INPUT FOR THIS TASK Start Marker

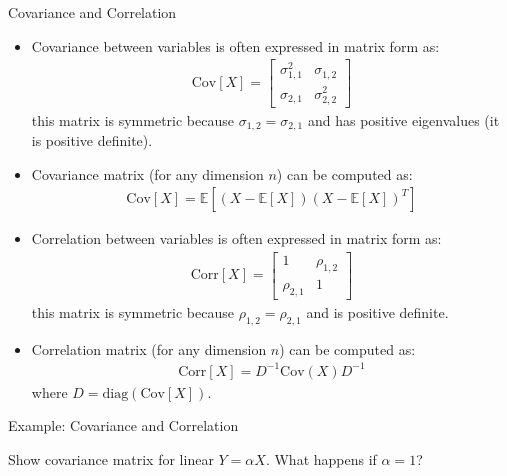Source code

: \documentclass[9pt]{beamer}
\begin{document}
%
\begin{frame}{Covariance and Correlation}

\begin{itemize}
\item Covariance between variables is often expressed in matrix form as: 
\begin{align*}
\textrm{Cov}[X]=\left[\begin{array}{cc}\sigma_{1,1}^2&\sigma_{1,2}\\ \sigma_{2,1}&\sigma_{2,2}^2\end{array}\right]
\end{align*}
this matrix is symmetric because $\sigma_{1,2}=\sigma_{2,1}$ and has positive eigenvalues (it is positive definite).  

\item Covariance matrix (for any dimension $n$) can be computed as:
\begin{align*}
\textrm{Cov}[X]=\mathbb{E}\left[(X-\mathbb{E}[X])(X-\mathbb{E}[X])^T\right]
\end{align*}

\item Correlation between variables is often expressed in matrix form as: 
\begin{align*}
\textrm{Corr}[X]=\left[\begin{array}{cc}1&\rho_{1,2}\\ \rho_{2,1}&1\end{array}\right]
\end{align*}
this matrix is symmetric because $\rho_{1,2}=\rho_{2,1}$ and is positive definite.  

\item Correlation matrix (for any dimension $n$) can be computed as:
\begin{align*}
\textrm{Corr}[X]=D^{-1}\textrm{Cov}(X) D^{-1}
\end{align*}
where $D=\textrm{diag}(\textrm{Cov}[X])$. 
\end{itemize}

\end{frame}

%
\begin{frame}{Example: Covariance and Correlation}

\begin{block}{}
Show covariance matrix for linear $Y=\alpha X$. What happens if $\alpha=1$?
\end{block}

\end{frame}
\end{document}
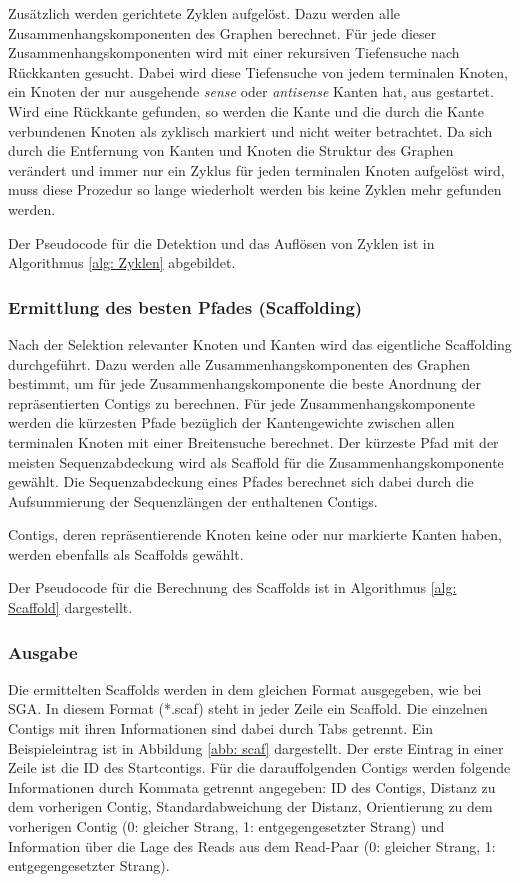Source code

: \documentclass[a4paper,11pt,parskip]{scrartcl}
\begin{document}
Zusätzlich werden gerichtete Zyklen aufgelöst. Dazu werden alle
Zusammenhangskomponenten des Graphen berechnet. Für jede dieser
Zusammenhangskomponenten wird mit einer rekursiven Tiefensuche nach
Rückkanten gesucht. Dabei wird diese Tiefensuche von jedem terminalen
Knoten, ein Knoten der nur ausgehende \textit{sense} oder
\textit{antisense} Kanten hat, aus gestartet. Wird eine Rückkante
gefunden, so werden die Kante und die durch die Kante verbundenen
Knoten als zyklisch markiert und nicht weiter betrachtet. Da sich
durch die Entfernung von Kanten und Knoten die Struktur des Graphen
verändert und immer nur ein Zyklus für jeden terminalen Knoten
aufgelöst wird, muss diese Prozedur so lange wiederholt werden bis
keine Zyklen mehr gefunden werden.

Der Pseudocode für die Detektion und das Auflösen von Zyklen ist in
Algorithmus \ref{alg: Zyklen} abgebildet.

\subsubsection{Ermittlung des besten Pfades (Scaffolding)}

Nach der Selektion relevanter Knoten und Kanten wird das eigentliche
Scaffolding durchgeführt. Dazu werden alle Zusammenhangskomponenten
des Graphen bestimmt, um für jede Zusammenhangskomponente die beste
Anordnung der repräsentierten Contigs zu berechnen. Für jede
Zusammenhangskomponente werden die kürzesten Pfade bezüglich der
Kantengewichte zwischen allen terminalen Knoten mit einer Breitensuche
berechnet. Der kürzeste Pfad mit der meisten Sequenzabdeckung wird als
Scaffold für die Zusammenhangskomponente gewählt. Die Sequenzabdeckung
eines Pfades berechnet sich dabei durch die Aufsummierung der
Sequenzlängen der enthaltenen Contigs.

Contigs, deren repräsentierende Knoten keine oder nur markierte Kanten
haben, werden ebenfalls als Scaffolds gewählt.

Der Pseudocode für die Berechnung des Scaffolds ist in Algorithmus
\ref{alg: Scaffold} dargestellt.

\subsubsection{Ausgabe}
Die ermittelten Scaffolds werden in dem gleichen Format ausgegeben,
wie bei SGA. In diesem Format (*.scaf) steht in jeder Zeile
ein Scaffold. Die einzelnen Contigs mit ihren Informationen sind dabei
durch Tabs getrennt. Ein Beispieleintrag ist in Abbildung \ref{abb:
  scaf} dargestellt. Der erste Eintrag in einer Zeile ist die ID des
Startcontigs. Für die darauffolgenden Contigs werden folgende
Informationen durch Kommata getrennt angegeben: ID des Contigs, Distanz
zu dem vorherigen Contig, Standardabweichung der Distanz, Orientierung
zu dem vorherigen Contig (0: gleicher Strang, 1: entgegengesetzter
Strang) und Information über die Lage des Reads aus dem Read-Paar (0:
gleicher Strang, 1: entgegengesetzter Strang).
\end{document}
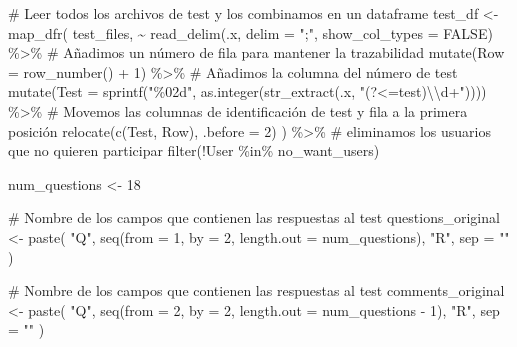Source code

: \documentclass[
  12pt,
  a4paper,
  extrafontsizes,
  onecolumn,
  openright]{memoir}
\newenvironment{Shaded}{\begin{snugshade}}{\end{snugshade}}
\newcommand{\AttributeTok}[1]{\textcolor[rgb]{0.40,0.45,0.13}{#1}}
\newcommand{\CommentTok}[1]{\textcolor[rgb]{0.37,0.37,0.37}{#1}}
\newcommand{\ConstantTok}[1]{\textcolor[rgb]{0.56,0.35,0.01}{#1}}
\newcommand{\DecValTok}[1]{\textcolor[rgb]{0.68,0.00,0.00}{#1}}
\newcommand{\FunctionTok}[1]{\textcolor[rgb]{0.28,0.35,0.67}{#1}}
\newcommand{\NormalTok}[1]{\textcolor[rgb]{0.00,0.23,0.31}{#1}}
\newcommand{\OtherTok}[1]{\textcolor[rgb]{0.00,0.23,0.31}{#1}}
\newcommand{\SpecialCharTok}[1]{\textcolor[rgb]{0.37,0.37,0.37}{#1}}
\newcommand{\StringTok}[1]{\textcolor[rgb]{0.13,0.47,0.30}{#1}}
\begin{document}
\begin{Shaded}
\begin{Highlighting}[]
\CommentTok{\# Leer todos los archivos de test y los combinamos en un dataframe}
\NormalTok{test\_df }\OtherTok{\textless{}{-}} \FunctionTok{map\_dfr}\NormalTok{(}
\NormalTok{    test\_files, }\SpecialCharTok{\textasciitilde{}} \FunctionTok{read\_delim}\NormalTok{(.x, }\AttributeTok{delim =} \StringTok{";"}\NormalTok{, }\AttributeTok{show\_col\_types =} \ConstantTok{FALSE}\NormalTok{) }\SpecialCharTok{\%\textgreater{}\%}
        \CommentTok{\# Añadimos un número de fila para mantener la trazabilidad}
        \FunctionTok{mutate}\NormalTok{(}\AttributeTok{Row =} \FunctionTok{row\_number}\NormalTok{() }\SpecialCharTok{+} \DecValTok{1}\NormalTok{) }\SpecialCharTok{\%\textgreater{}\%} 
        \CommentTok{\# Añadimos la columna del número de test}
        \FunctionTok{mutate}\NormalTok{(}\AttributeTok{Test =} \FunctionTok{sprintf}\NormalTok{(}\StringTok{"\%02d"}\NormalTok{, }\FunctionTok{as.integer}\NormalTok{(}\FunctionTok{str\_extract}\NormalTok{(.x, }\StringTok{"(?\textless{}=test)}\SpecialCharTok{\textbackslash{}\textbackslash{}}\StringTok{d+"}\NormalTok{)))) }\SpecialCharTok{\%\textgreater{}\%}
        \CommentTok{\# Movemos las columnas de identificación de test y fila a la primera posición}
        \FunctionTok{relocate}\NormalTok{(}\FunctionTok{c}\NormalTok{(Test, Row), }\AttributeTok{.before =} \DecValTok{2}\NormalTok{) }
\NormalTok{) }\SpecialCharTok{\%\textgreater{}\%}
    \CommentTok{\# eliminamos los usuarios que no quieren participar}
    \FunctionTok{filter}\NormalTok{(}\SpecialCharTok{!}\NormalTok{User }\SpecialCharTok{\%in\%}\NormalTok{ no\_want\_users) }

\NormalTok{num\_questions }\OtherTok{\textless{}{-}} \DecValTok{18}

\CommentTok{\# Nombre de los campos que contienen las respuestas al test}
\NormalTok{questions\_original }\OtherTok{\textless{}{-}} \FunctionTok{paste}\NormalTok{(}
    \StringTok{"Q"}\NormalTok{, }\FunctionTok{seq}\NormalTok{(}\AttributeTok{from =} \DecValTok{1}\NormalTok{, }\AttributeTok{by =} \DecValTok{2}\NormalTok{, }\AttributeTok{length.out =}\NormalTok{ num\_questions), }\StringTok{"R"}\NormalTok{, }\AttributeTok{sep =} \StringTok{""}
\NormalTok{) }

\CommentTok{\# Nombre de los campos que contienen las respuestas al test}
\NormalTok{comments\_original }\OtherTok{\textless{}{-}} \FunctionTok{paste}\NormalTok{(}
    \StringTok{"Q"}\NormalTok{, }\FunctionTok{seq}\NormalTok{(}\AttributeTok{from =} \DecValTok{2}\NormalTok{, }\AttributeTok{by =} \DecValTok{2}\NormalTok{, }\AttributeTok{length.out =}\NormalTok{ num\_questions }\SpecialCharTok{{-}} \DecValTok{1}\NormalTok{), }\StringTok{"R"}\NormalTok{, }\AttributeTok{sep =} \StringTok{""}
\NormalTok{) }


\end{Highlighting}
\end{Shaded}
\end{document}

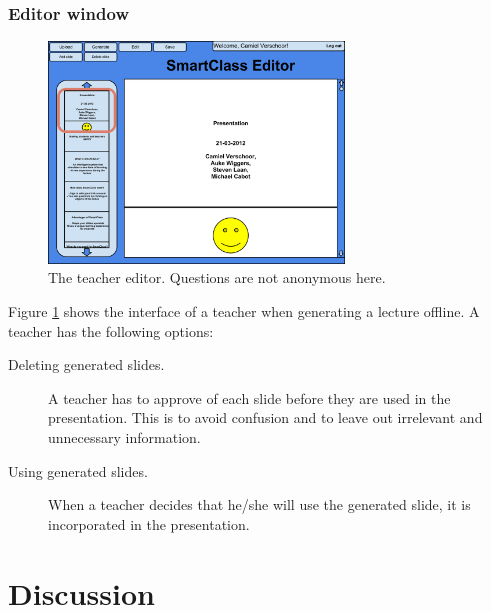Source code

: \documentclass[11pt]{article}
\begin{document}
\subsubsection{Editor window}

\begin{figure}[!h]
\centering
\includegraphics[width=0.7\textwidth]{teacherInterfaceEditor.pdf}
\caption{The teacher editor. Questions are not anonymous here.}
\label{teacherInterfaceEditor}
\end{figure}

Figure \ref{teacherInterfaceEditor} shows the interface of a teacher when generating a lecture offline.
A teacher has the following options: 
\begin{description}
\item[Deleting generated slides.] A teacher has to approve of each slide before they are used in the presentation. This is to avoid confusion and to leave out irrelevant and unnecessary information.
\item[Using generated slides.] When a teacher decides that he/she will use the generated slide, it is incorporated in the presentation. 
\end{description}


\section{Discussion}
\end{document}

INPUT FOR THIS TASK End Marker

WHAT THE EXERCISE ASKS:
Where a line of the data includes the string "Distanz", list that line.

ANSWER FOR THIS EXERCISE:
Informationen durch Kommata getrennt angegeben: ID des Contigs, Distanz
zu dem vorherigen Contig, Standardabweichung der Distanz, Orientierung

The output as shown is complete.